Not everything needs to be disrupted

Old Man in bookstoreYesterday I returned from a two-week vacation through Europe.   I had the opportunity to explore many of the ancient sites, works of art and small retail stores throughout France, Venice, Florence and Rome.


Like many tourists I spent countless hours walking down cobblestone streets, exploring small alleyways, hidden art studios, tiny bookstores, coffee shops and countless other simple, yet beautiful businesses. Much of what I experienced was very old and often inefficient and yet…


It was perfect exactly as it was.


It was OK watching the sunset just a bit longer as I waited for a cappuccino. I was fine stumbling on a book, that although it might not be the perfect book (i.e. fully researched online), it was the right book for the moment and perhaps brought me a bit of wisdom I had not expected, yet just what I needed.   I also enjoyed chatting with the 78-year-old bookstore owner as he shared his passion for a particular author, and his small store, which he had been running for 25 years with his wife and daughter.

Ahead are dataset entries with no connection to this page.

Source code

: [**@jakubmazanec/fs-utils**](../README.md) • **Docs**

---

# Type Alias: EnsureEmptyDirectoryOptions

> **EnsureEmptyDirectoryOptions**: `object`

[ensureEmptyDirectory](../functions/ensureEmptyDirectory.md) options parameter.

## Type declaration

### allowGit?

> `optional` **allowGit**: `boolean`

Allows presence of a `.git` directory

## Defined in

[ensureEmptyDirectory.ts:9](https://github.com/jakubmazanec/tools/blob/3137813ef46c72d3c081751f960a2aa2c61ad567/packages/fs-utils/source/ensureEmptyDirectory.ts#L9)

Working in Silicon Valley I often feel that many people have the attitude that EVERYTHING needs to be “disrupted.”   As though the idea of changing something is in itself is of inherent value.   That everything must be, and should be “improved.”   Believe me, I’m not against change when it’s needed. I remember how hard it used to be to find a cab in San Francisco in the evening and give thanks when an Uber pulls up to my doorway right on time.  I understand that business must, because of the nature of our economic system, become more and more efficient.   But, with everything in life, there must be balance and perspective.


Just because some things should be changed doesn’t mean somehow all things should or that the mindset of constantly searching the world with a view on how to disrupt it is a healthy one. There is so much that is perfect as it is, so much that is beautiful in the chaos and disorder of our world.


Seeing so much ancient history in my recent adventure reminded me that we should be careful about what we change or don’t change.   It’s important to remember the end game.


Just because you can, doesn’t mean you should.